At UC San Diego, the LMS has been replaced with Canvas, a system embedded with Cengage, and Wiley, among other systems and products. The Wiley name might be familiar as one of the major journal publishers but the company has been moving into product development engaging the entire research lifecycle as we’ve seen with another high-profile publisher. (ongoing data collection of the rent-seeking and financialization of the academic publishing industry.)

It is worth libraries being conscious of the growing role of Edtech in the schools, colleges and universities that they serve. IFLA has produced this briefing to outline the key ethical and security concerns for libraries to consider, and suggest some ways for libraries to promote responsible and ethical use of Edtech.

Educational Technologies and Student Data – Briefing for Libraries, (July 31, 2019) International federation of Library associations and institutions, FAIFE (Committee on Freedom of Access to Information and Freedom of Expression) https://www.ifla.org/publications/node/92339

Contact us if you’d like to develop courses that include #OER and affordable course materials to ensure all of your students have access to the educational materials that you assign. Don’t add to the cost burden that students face! This campus is in a high cost housing area and we have high numbers of transfer students and low-income students. OER have been shown to lead to #studentsuccess #retention.

Make Textbooks Affordable – UCSD PIRG campaign

ORCiD news and research

Due to a new (announced July 10, 2019) NIH Requirement for ORCID iDs for Individuals Supported by Research Training, Fellowship, Research Education, and Career Development Awards Beginning in FY 2020, Scholarly Communication at the UC San Diego Library has received an increasing number requests for training and best practices by our faculty, research centers, and campus administration. UCSD has an institutional membership but we have not yet integrated with our RIM, profile, IR, or ETD submission systems. Contact us for more information or a training.

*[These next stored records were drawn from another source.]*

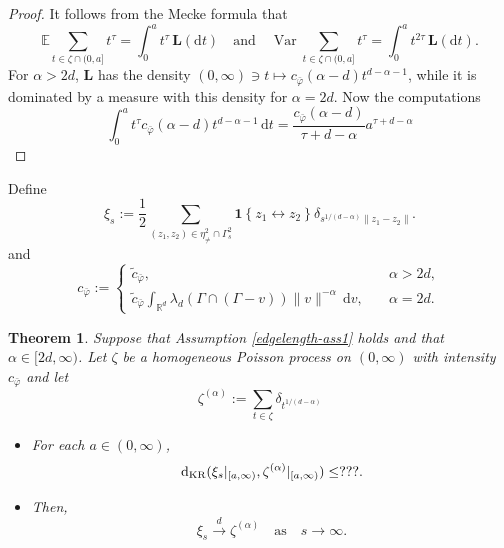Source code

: \documentclass{article}
\newtheorem{theorem}{Theorem}[section]
\theoremstyle{definition}
\numberwithin{equation}{section}
\theoremstyle{remark}
\begin{document}
\begin{proof}
It follows from the Mecke formula that
$$
\mathbb{E}\sum_{t\in\zeta\cap(0,a]} t^\tau = \int_0^a t^\tau \, \mathbf{L}(\mathrm{d}t) \quad \text{and} \quad \operatorname{Var}\sum_{t\in\zeta\cap(0,a]} t^\tau = \int_0^a t^{2\tau} \, \mathbf{L}(\mathrm{d}t).
$$
For $\alpha>2d$, $\mathbf{L}$ has the density $(0,\infty)\ni t\mapsto c_{\bar{\varphi}} (\alpha-d) t^{d-\alpha-1}$, while it is dominated by a measure with this density for $\alpha=2d$. Now the computations
$$
\int_0^a t^\tau c_{\bar{\varphi}} (\alpha-d) t^{d-\alpha-1} \, \mathrm{d}t = \frac{c_{\bar{\varphi}} (\alpha-d)}{\tau+d-\alpha} a^{\tau+d-\alpha}
$$
\end{proof}
\fi

\iffalse
Define
$$
\xi_s:=\frac{1}{2}\sum_{(z_1,z_2)\in\eta^2_{\neq}\cap \Gamma_s^2} \mathbf{1}\left\{ z_1 \leftrightarrow z_2 \right\}\delta_{s^{1/(d-\alpha)}\|z_1-z_2\|}.
$$
and 
$$
c_{\bar{\varphi}} := \begin{cases} \tilde{c}_{\bar{\varphi}}, & \quad \alpha>2d, \\
\tilde{c}_{\bar{\varphi}} \int_{\mathbb{R}^d} \lambda_d(\Gamma\cap(\Gamma -v)) \|v\|^{-\alpha} \, \mathrm{d}v , & \quad \alpha=2d.\end{cases}
$$

\begin{theorem}\label{thm:edge-length_process2}
Suppose that Assumption \ref{edgelength-ass1} holds and that $\alpha\in[2d,\infty)$. Let $\zeta$ be a homogeneous Poisson process on $(0,\infty)$ with intensity $c_{\bar{\varphi}}$ and let
$$
\zeta^{(\alpha)}:= \sum_{t\in\zeta} \delta_{t^{1/(d-\alpha)}}
$$
\begin{itemize}
\item [a)] For each $a\in(0,\infty)$,
$$
{\rm d_{KR}}(\xi_s|_{[a,\infty)}, \zeta^{(\alpha)}|_{[a,\infty)}) \leq ???.
$$
\item [b)] Then,
$$
\xi_s \overset{d}{\longrightarrow} \zeta^{(\alpha)} \quad \text{as} \quad s\to\infty.
$$
\end{itemize}
\end{theorem}
\end{document}
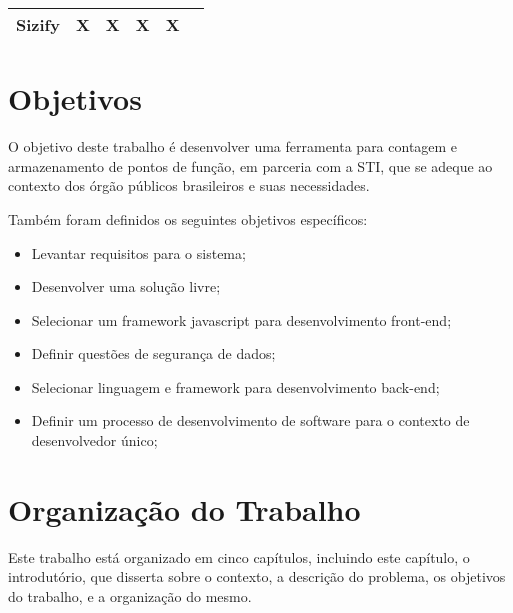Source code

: \begin{table}[ht]
{\begin{tabular}{|l|c|c|c|c|c|}
\textbf{Sizify}                                                              & X                                           & X                                  & X                                                 & X                                                     &                                              \\ \hline
\end{tabular}
}
\end{table}

\section{Objetivos}

O objetivo deste  trabalho é desenvolver uma ferramenta para contagem e
armazenamento de pontos de função, em parceria com a STI, que se adeque ao
contexto dos órgão públicos brasileiros e suas necessidades.

Também foram definidos os seguintes objetivos específicos:

\begin{itemize}

  \item Levantar requisitos para o sistema;

  \item Desenvolver uma solução livre;

  \item Selecionar um framework javascript para desenvolvimento front-end;

  \item  Definir questões de segurança de dados;

  \item Selecionar linguagem e framework para desenvolvimento back-end;

  \item Definir um processo de desenvolvimento de software para o contexto de
  desenvolvedor único;

\end{itemize}


\section{Organização do Trabalho}

Este trabalho está organizado em cinco capítulos, incluindo este capítulo, o
introdutório, que disserta sobre o contexto, a descrição do problema, os
objetivos do trabalho, e a organização do mesmo.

In other news: Presentations are available from Open Repositories 2019 recently concluded in Hamburg, Germany. Several presentations on ORCiD have been posted:

Some other #OR2019 lectures especially relevant to the UC campuses:

#UCSD workshop on “predatory” publishing

Good Publishing Practices and the Risks of Predatory Publishing workshop is brought to you (all UC San Diego faculty, staff and students) by the UC San Diego Library and the UC San Diego Research Compliance and Integrity Office (RCI) Research Compliance Hot Topics and Training Program.

In this session, you will be introduced to strategies and tools to avoid predatory publishers and conferences and to identify reputable publishing opportunities that are worth your time and resources. Questions? Contact scholcomm [at] ucsd [dot] edu

SLIDES

Date: Wednesday, August 21, 2019
Time:  12:30 pm to 2:00 pm
Location: Leichtag Auditorium, Room 107

Continuing Education Units (CEUs) will be available through the UC Learning Center.  Light refreshments will also be provided.

REGISTRATION (Register by August 19, 2019): 
To register, please click UC Learning Center for a direct link to the session registration.  Select Register in the dropdown menu.  Select Add and click Submit in the lower right corner of the page. You will receive an email registration confirmation. 

Image credit: Little Red Riding Hood by Luis Prado from the Noun Project

Get your research into eScholarship and globally accessible – a UCSD workshop

May 23 at 12:30 – 2pm in BLB Classroom 3 brought to you by the Scholarly Communications Working Group’s eScholarship and UC Open Access Policies Team

Come get your questions answered and your scholarship and research into the Library’s section of eScholarship or your program’s section. Get your works visible and accessible so that we can walk the talk of open!

atlas negative image, SDASM Archives, no known copyright restrictions. Accessed on flickr https://flic.kr/p/VPhAUd

Image credit: atlas negative image, SDASM Archives, no known copyright restrictions. Accessed on flickr

  • Bulk upload?
  • Content or location questions?
  • Is there a bug or barrier bothering you?
  • Just want to get your works in or help your academic community raise the visibility and access to their work?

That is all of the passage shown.